Provided data:
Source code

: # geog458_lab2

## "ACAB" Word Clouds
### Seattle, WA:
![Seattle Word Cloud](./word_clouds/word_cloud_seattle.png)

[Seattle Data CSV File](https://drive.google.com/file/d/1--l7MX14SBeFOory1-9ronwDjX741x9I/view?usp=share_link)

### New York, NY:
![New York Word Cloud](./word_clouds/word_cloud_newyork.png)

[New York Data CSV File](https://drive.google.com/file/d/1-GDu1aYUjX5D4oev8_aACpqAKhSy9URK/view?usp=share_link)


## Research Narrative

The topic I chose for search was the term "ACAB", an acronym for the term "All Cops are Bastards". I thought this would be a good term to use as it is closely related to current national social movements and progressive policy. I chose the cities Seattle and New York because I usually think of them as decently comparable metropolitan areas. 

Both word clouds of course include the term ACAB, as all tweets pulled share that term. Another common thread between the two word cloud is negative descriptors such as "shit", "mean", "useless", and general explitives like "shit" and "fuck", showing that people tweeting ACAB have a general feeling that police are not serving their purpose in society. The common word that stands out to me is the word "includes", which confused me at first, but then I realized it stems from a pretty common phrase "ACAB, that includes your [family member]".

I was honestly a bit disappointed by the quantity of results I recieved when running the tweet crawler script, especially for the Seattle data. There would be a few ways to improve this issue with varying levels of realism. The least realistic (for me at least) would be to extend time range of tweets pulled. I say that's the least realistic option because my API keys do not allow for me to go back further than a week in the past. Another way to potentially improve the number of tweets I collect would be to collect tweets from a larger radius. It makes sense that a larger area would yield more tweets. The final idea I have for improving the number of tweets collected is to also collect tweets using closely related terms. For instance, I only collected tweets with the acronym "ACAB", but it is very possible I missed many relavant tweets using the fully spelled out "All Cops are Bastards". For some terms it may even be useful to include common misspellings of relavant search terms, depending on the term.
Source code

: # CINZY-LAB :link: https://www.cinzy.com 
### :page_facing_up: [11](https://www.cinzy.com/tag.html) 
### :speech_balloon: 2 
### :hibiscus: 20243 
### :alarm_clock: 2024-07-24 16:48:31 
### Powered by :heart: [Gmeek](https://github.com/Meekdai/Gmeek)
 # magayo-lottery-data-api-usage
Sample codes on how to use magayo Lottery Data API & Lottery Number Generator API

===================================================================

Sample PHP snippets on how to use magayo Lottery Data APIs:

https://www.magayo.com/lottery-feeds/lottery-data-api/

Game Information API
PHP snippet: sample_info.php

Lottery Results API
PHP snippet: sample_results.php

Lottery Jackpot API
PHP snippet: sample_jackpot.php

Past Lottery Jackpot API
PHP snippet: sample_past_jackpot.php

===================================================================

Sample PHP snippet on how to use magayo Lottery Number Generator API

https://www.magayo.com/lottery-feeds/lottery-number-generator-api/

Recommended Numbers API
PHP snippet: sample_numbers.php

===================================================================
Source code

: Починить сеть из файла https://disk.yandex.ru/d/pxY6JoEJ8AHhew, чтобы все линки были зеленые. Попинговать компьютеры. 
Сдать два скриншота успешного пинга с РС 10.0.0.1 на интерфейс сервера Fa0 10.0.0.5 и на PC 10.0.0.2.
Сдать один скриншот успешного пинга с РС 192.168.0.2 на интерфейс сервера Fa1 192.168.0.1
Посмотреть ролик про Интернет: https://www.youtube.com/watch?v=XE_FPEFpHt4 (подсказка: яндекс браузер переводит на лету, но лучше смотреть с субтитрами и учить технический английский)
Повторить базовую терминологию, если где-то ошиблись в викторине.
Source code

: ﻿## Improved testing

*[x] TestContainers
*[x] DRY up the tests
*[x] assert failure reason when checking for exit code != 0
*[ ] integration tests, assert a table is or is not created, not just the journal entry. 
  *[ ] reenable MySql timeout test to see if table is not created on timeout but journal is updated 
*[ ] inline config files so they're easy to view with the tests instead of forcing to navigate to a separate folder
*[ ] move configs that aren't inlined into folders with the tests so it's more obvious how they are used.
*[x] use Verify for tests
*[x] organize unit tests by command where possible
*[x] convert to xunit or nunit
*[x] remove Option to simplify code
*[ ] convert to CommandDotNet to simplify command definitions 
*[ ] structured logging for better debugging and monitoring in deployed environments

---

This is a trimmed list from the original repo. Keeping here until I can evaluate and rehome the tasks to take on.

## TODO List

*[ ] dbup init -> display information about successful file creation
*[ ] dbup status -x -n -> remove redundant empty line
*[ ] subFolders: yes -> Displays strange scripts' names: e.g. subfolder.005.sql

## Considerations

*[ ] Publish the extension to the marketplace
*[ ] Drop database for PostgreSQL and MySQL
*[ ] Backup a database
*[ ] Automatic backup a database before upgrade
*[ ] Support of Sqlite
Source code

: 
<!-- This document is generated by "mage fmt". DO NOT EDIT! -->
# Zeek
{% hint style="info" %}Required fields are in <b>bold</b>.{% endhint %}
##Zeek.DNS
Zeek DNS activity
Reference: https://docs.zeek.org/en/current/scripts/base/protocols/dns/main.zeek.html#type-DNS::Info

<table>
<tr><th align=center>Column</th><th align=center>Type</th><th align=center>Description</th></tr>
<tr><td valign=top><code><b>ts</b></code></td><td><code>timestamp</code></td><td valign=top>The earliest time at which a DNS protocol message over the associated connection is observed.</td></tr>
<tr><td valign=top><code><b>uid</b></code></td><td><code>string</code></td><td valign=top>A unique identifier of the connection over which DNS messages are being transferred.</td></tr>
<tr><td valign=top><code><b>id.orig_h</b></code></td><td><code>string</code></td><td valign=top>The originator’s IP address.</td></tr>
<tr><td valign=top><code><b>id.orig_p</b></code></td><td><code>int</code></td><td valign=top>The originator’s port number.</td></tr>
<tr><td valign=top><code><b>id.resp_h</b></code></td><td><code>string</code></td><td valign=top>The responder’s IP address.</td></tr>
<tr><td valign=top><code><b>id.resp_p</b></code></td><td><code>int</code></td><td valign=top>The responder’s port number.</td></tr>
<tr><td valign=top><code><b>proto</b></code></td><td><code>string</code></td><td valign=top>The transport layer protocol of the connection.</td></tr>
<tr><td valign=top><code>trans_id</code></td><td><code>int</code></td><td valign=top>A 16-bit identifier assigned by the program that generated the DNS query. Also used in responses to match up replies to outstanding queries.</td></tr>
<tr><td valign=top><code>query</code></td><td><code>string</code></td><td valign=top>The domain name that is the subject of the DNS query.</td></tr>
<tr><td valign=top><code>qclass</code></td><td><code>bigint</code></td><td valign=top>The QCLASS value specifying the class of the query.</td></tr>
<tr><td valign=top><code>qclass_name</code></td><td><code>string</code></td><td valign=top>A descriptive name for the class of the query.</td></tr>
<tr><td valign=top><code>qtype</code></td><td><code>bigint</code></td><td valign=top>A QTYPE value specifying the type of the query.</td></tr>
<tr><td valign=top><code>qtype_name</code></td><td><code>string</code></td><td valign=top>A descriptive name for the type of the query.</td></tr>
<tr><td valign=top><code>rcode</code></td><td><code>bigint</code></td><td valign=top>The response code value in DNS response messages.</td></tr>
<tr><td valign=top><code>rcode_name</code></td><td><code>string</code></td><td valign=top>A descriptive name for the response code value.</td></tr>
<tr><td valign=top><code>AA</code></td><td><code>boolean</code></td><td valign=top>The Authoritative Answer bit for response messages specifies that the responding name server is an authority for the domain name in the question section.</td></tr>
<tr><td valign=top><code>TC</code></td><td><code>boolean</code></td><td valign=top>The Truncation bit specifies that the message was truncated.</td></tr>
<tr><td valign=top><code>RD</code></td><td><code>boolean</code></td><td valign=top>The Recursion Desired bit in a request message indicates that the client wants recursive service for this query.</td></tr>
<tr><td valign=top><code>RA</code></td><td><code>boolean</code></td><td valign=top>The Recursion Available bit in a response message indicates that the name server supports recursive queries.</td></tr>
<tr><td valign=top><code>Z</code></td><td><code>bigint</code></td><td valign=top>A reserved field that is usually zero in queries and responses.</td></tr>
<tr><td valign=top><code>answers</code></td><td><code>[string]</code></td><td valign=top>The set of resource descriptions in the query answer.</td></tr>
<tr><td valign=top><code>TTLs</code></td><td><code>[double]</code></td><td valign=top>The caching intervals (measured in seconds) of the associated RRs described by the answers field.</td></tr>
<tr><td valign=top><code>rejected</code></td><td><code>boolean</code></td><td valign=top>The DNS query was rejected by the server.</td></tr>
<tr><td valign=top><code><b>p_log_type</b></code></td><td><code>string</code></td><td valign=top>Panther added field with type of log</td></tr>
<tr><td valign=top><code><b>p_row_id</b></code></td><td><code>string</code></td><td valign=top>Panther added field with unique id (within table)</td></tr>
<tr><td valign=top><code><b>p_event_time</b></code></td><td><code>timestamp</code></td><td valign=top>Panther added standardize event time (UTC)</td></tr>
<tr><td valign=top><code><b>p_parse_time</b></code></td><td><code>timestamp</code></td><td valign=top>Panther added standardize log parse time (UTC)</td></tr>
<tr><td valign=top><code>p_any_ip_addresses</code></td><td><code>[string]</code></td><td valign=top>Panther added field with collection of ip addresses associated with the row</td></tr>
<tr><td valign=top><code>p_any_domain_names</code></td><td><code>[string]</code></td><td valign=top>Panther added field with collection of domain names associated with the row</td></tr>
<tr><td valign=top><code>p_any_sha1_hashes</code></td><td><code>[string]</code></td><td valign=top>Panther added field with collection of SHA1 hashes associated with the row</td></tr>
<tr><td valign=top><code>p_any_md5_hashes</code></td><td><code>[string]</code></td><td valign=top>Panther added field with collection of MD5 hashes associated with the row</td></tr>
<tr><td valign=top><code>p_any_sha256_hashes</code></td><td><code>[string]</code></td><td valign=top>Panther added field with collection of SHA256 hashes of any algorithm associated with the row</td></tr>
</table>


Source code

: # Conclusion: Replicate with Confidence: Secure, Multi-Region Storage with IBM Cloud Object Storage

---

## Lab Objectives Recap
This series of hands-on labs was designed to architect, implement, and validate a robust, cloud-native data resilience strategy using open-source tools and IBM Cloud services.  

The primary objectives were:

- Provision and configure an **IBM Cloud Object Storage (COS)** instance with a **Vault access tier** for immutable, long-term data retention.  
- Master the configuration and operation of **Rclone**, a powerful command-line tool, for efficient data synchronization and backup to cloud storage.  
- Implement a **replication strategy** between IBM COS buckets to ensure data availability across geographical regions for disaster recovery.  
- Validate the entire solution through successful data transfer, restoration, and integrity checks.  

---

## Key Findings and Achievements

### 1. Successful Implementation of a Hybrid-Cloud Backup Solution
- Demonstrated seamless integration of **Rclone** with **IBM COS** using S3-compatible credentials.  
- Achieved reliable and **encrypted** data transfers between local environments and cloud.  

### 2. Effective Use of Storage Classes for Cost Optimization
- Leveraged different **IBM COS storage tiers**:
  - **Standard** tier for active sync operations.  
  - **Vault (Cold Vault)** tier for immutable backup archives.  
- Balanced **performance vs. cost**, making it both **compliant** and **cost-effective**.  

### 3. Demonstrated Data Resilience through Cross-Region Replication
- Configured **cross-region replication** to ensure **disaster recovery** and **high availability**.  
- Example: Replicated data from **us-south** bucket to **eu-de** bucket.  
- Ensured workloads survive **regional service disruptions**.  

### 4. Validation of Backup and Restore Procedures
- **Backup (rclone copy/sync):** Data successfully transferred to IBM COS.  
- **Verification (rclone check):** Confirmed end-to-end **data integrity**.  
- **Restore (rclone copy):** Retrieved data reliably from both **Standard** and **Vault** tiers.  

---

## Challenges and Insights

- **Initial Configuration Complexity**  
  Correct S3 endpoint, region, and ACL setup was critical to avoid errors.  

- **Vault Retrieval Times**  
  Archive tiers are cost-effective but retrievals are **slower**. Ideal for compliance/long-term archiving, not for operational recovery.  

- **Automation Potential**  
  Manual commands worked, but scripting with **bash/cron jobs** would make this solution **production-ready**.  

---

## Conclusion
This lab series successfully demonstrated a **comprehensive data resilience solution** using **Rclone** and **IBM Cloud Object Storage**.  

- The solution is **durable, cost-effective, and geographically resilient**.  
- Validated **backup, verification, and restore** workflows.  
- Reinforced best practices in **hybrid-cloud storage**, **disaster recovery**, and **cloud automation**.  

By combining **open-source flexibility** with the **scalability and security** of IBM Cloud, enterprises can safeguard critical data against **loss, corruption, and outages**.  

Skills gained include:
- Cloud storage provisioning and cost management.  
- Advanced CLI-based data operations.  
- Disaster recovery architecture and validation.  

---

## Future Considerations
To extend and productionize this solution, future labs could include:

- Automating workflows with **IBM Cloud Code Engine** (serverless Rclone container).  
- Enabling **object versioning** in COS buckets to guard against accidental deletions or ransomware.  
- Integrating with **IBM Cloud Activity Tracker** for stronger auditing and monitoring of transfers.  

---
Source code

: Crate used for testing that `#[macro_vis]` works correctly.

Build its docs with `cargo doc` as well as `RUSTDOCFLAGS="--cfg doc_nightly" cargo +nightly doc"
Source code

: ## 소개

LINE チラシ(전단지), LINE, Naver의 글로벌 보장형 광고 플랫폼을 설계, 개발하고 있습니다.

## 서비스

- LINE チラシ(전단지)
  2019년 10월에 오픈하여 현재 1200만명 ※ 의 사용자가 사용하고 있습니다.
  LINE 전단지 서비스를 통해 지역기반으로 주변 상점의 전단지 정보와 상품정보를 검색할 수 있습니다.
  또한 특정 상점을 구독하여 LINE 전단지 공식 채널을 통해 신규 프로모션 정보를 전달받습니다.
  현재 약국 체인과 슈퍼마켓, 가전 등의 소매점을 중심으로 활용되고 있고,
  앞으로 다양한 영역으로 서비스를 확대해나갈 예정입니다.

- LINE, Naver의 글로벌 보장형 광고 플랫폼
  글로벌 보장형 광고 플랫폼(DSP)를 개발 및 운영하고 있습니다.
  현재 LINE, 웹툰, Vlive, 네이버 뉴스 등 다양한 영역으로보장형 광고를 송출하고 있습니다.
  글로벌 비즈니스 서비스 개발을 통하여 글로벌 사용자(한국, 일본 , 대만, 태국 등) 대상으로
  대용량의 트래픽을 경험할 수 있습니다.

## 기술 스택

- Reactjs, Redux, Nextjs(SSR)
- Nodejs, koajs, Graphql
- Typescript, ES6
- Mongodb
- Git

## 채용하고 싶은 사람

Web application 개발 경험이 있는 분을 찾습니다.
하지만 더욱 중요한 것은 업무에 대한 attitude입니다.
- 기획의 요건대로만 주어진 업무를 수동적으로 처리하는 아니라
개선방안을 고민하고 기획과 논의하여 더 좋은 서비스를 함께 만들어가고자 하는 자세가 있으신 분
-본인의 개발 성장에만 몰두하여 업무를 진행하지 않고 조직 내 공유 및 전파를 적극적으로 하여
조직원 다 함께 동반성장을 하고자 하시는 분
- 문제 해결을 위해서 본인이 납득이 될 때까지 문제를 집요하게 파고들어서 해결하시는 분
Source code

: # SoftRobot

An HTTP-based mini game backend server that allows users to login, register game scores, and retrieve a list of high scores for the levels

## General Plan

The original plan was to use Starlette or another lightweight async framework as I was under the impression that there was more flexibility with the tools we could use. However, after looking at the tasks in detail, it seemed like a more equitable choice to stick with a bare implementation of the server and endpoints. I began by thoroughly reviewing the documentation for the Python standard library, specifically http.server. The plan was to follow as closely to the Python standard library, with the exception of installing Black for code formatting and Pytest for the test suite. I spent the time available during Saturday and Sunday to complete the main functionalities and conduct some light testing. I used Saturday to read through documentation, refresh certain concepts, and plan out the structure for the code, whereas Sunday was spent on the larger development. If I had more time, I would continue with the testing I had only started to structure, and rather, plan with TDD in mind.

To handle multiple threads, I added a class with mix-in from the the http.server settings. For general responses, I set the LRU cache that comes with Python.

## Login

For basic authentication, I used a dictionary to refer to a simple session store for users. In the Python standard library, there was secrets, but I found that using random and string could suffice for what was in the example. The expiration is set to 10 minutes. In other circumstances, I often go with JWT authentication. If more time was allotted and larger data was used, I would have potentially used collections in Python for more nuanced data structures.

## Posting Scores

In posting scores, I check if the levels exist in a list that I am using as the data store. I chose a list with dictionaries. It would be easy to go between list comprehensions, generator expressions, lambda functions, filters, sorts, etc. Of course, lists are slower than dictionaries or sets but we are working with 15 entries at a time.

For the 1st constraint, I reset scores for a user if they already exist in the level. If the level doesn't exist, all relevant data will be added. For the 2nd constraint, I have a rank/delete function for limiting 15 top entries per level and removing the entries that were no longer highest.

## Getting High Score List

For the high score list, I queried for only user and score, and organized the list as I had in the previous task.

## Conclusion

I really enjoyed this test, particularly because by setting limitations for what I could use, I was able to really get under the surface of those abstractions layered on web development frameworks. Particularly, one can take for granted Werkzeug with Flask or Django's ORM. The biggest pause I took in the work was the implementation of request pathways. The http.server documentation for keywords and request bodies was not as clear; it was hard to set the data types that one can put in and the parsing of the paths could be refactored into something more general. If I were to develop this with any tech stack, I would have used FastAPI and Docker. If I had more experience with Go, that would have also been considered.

Task requirements:
Nothing but the exact lines from the start of the material through the line holding "## Research Narrative", both included, belongs in the answer.

Written answer:
Source code

: # geog458_lab2

## "ACAB" Word Clouds
### Seattle, WA:
![Seattle Word Cloud](./word_clouds/word_cloud_seattle.png)

[Seattle Data CSV File](https://drive.google.com/file/d/1--l7MX14SBeFOory1-9ronwDjX741x9I/view?usp=share_link)

### New York, NY:
![New York Word Cloud](./word_clouds/word_cloud_newyork.png)

[New York Data CSV File](https://drive.google.com/file/d/1-GDu1aYUjX5D4oev8_aACpqAKhSy9URK/view?usp=share_link)


## Research Narrative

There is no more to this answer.